Set designer Todd Rosenthal recreates life under the bridge where most of the play takes place, with green-tinged iron catwalks overhead and a floor peppered with sewer grates, all in shadowy lighting by Colin K. Bills. Here dwells Oliver Twist, a tiny, feisty orphan played by Jake Heston Miller. It’s perhaps unreasonable to expect a 9-year-old to dance like a pro and express an abundance of sorrow, fear, rage and wit. But Miller has the role’s two essential qualities: unsaccharine charm and vocal pipes as clear and resonant as a flute. His first pitch-perfect solo, “Where Is Love,” is worth the price of admission.

But it’s Eleasha Gamble who steals the show. As Nancy, the fallen woman with a heart of gold, she first storms the stage in spirited renditions of “It’s a Fine Life” and “Oom-Pah-Pah,” and then transforms into a formidable torch singer in “As Long As He Needs Me.” Her performance deserves a standing ovation on the spot, and thankfully Gamble has a chance to reprise it before the show ends.

In between, Oliver! is a showcase for delightful bits, starting with the comedic flirtation between the evil Mr. Bumble (Paul Vogt) and the Widow Corney (Rayanne Gonzales) in “I Shall Scream,” followed by the near-immediate dissolution of their romance in “Oliver.” Both numbers lend not just humor but also full rein to Gonzales’ marvelous voice. As Mr. and Mrs. Sowerberry, the ever-cheeky Tom Story and menacing Dorea Schmidt are a hoot, and Jeff McCarthy is in fine form as Fagin, the leader of a pickpocket gang of kids.

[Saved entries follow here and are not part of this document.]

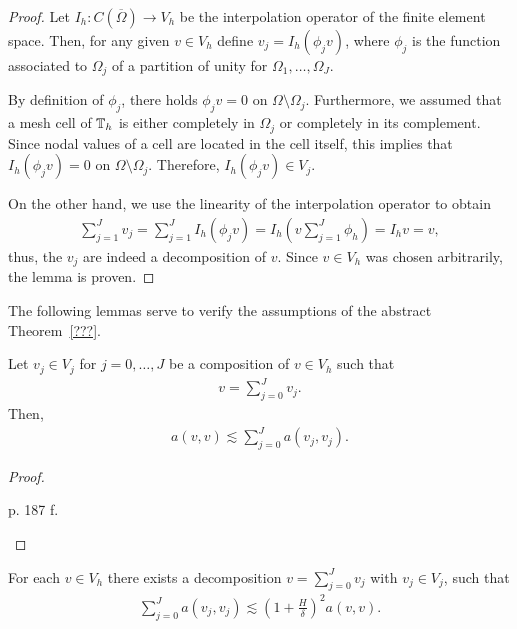 \begin{proof}
  Let $I_h: C(\overline\Omega) \to V_h$ be the interpolation operator
  of the finite element space. Then, for any given $v\in V_h$ define
  $v_j = I_h(\phi_j v)$, where $\phi_j$ is the function associated to
  $\Omega_j$ of a partition of unity for $\Omega_1,\dots,\Omega_J$.
  
  By definition of $\phi_j$, there holds $\phi_j v = 0$ on
  $\Omega\setminus\Omega_j$. Furthermore, we assumed that a mesh cell
  of $\mathbb T_h$ is either completely in $\Omega_j$ or completely in its
  complement. Since nodal values of a cell are located in the cell
  itself, this implies that $I_h (\phi_j v) = 0$ on
  $\Omega\setminus\Omega_j$. Therefore, $I_h (\phi_j v) \in V_j$.
  
  On the other hand, we use the linearity of the interpolation
  operator to obtain
  \begin{gather*}
    \sum_{j=1}^J v_j = \sum_{j=1}^J I_h(\phi_j v)
    = I_h\left(v\sum_{j=1}^J \phi_h\right)
    = I_h v = v,
  \end{gather*}
  thus, the $v_j$ are indeed a decomposition of $v$. Since $v\in V_h$
  was chosen arbitrarily, the lemma is proven.
\end{proof}

\begin{intro}
  The following lemmas serve to verify the assumptions of the abstract
  Theorem~\ref{???}.
\end{intro}

\begin{lemma}
  \label{lemma:schwarz:stable-decomposition}
  Let $v_j\in V_j$ for $j=0,\dots,J$ be a composition of $v\in V_h$
  such that
  \begin{gather*}
    v=\sum_{j=0}^J v_j.
  \end{gather*}
  Then,
  \begin{gather}
    \label{eq:schwarz:12}
    a(v,v) \lesssim \sum_{j=0}^J a(v_j, v_j).
  \end{gather}
\end{lemma}

\begin{proof}
  \begin{todo}
    p. 187 f.
  \end{todo}
\end{proof}

\begin{lemma}
  For each $v\in V_h$ there exists a decomposition $v=\sum_{j=0}^J
  v_j$ with $v_j\in V_j$, such that
  \begin{gather}
    \label{eq:schwarz:13}
    \sum_{j=0}^J a(v_j, v_j)
    \lesssim \left(1+\frac H\delta\right)^2 a(v,v).
  \end{gather}
\end{lemma}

Most appealing of all is the charismatic Kyle Coffman as Artful Dodger, who rescues Oliver from the streets. His distinct style of singing and dancing—choreographed by Arena veteran Parker Esse—anchor memorable renditions of the show’s crowd-pleasing favorites: “Consider Yourself” and “I’d Do Anything.”

After the show, you may not find yourself pondering weighty social issues, but everyone in the family will be humming a tune.

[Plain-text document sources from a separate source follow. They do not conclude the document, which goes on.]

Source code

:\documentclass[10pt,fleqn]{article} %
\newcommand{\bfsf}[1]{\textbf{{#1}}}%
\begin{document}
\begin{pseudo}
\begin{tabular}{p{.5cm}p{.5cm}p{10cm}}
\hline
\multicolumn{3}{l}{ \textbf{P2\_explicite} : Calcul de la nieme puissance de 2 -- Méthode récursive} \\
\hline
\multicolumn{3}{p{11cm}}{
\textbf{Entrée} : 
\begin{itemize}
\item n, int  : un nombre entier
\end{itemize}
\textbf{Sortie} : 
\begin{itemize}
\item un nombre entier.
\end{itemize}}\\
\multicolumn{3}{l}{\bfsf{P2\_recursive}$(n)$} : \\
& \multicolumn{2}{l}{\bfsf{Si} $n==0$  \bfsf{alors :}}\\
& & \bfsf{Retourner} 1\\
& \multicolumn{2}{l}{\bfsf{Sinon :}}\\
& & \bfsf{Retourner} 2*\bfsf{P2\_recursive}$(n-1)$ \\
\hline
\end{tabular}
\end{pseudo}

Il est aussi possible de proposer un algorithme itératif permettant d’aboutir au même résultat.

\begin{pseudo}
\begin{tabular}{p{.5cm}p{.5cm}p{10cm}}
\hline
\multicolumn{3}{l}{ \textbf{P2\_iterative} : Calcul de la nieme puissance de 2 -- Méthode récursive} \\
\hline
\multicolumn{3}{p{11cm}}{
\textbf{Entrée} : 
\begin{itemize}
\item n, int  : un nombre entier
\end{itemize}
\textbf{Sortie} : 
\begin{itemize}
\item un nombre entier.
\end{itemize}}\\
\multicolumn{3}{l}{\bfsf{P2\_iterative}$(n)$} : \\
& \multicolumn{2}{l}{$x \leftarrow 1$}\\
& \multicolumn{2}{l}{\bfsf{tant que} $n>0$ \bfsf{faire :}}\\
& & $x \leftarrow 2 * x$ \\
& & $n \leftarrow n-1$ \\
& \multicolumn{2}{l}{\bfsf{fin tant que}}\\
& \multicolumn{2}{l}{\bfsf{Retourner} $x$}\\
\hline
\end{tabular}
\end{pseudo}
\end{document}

Oliver!, at Arena Stage, through Jan. 3

 

A Christmas Carol

There’s another seasonal dose of Dickens at Ford’s Theater, where Washington legend Ed Gero brings Scrooge to life in A Christmas Carol—for the seventh time. It’s a miraculous gift that Gero discovered his aptitude for embodying this role but keeping it fresh, and that now he returns to recreate it year after year. Adapted by Michael Wilson and directed by Michael Baron, this production is lavish, haunting and buoyant, with all the color and character Dickens deserves.

A Christmas Carol, at Ford’s Theater, through Dec. 31

 

Black Nativity

Theater Alliance reprises another holiday treasure with Langston Hughes’ Black Nativity, a Helen Hayes Award-winning production that begins with the Christmas story before tracing the history of African-American music, from gospel to blues, jazz and funk. It’s a deeply moving and musically thrilling journey, featuring an ensemble cast of accomplished Washington theater veterans and promising newcomers.

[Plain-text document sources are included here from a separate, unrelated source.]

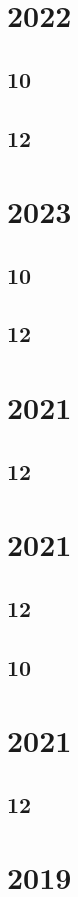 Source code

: \documentclass[11pt]{book}
\begin{document}
\section{2022}
\subsection{10}

\subsection{12}

\section{2023}
\subsection{10}

\subsection{12}

\section{2021}
\subsection{12}

\section{2021}
\subsection{12}

\subsection{10}

\section{2021}
\subsection{12}

\section{2019}
\end{document}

Black Nativity, at Anacostia Playhouse, Dec. 11 – Jan. 4

 

For home-grown festive music and dance, don’t miss Step Afrika!’s Magical Musical Holiday Step Show. This world-renowned step dance company presents its electrifying mix of stomps, claps and chants, set to holiday tunes with a sprinkling of snowflakes and visits by life-size polar bears and other furry friends. As always, audience members—and especially kids—are invited to make some noise throughout the show and join the cast on the dance floor at the end.

Step Afrika

Step Afrika!’s Magical Musical Holiday Step Show, at The Atlas Theater, Dec. 11 – Dec. 22

 

Adventure Theater adds a world premiere to our holiday roster, A Lump of Coal for Christmas. Written by Charles MacArthur and Regional Emmy Award recipient Norman Allen, directed by Helen Hayes Award-winner Holly Twyford and featuring the acclaimed Erin Weaver, this comedy holds abundant promise. According to Adventure, it’s about a lump of coal who wants to be an artist: “Traditionally the dreaded stocking stuffer for children on the Naughty List, this Lump turns one child’s worst nightmare into a dream come true.” What’s not to love?

A Lump of Coal

A Lump of Coal for Christmas, at Adventure Theater through Dec. 31

Eleasha Gamble as Nancy in Oliver! at Arena Stage at the Mead Center for American Theater 10/30/15 – 1/3/16.

Barbara Wells is a writer and editor for Reingold, a social marketing communications firm. She and her husband live on Capitol Hill.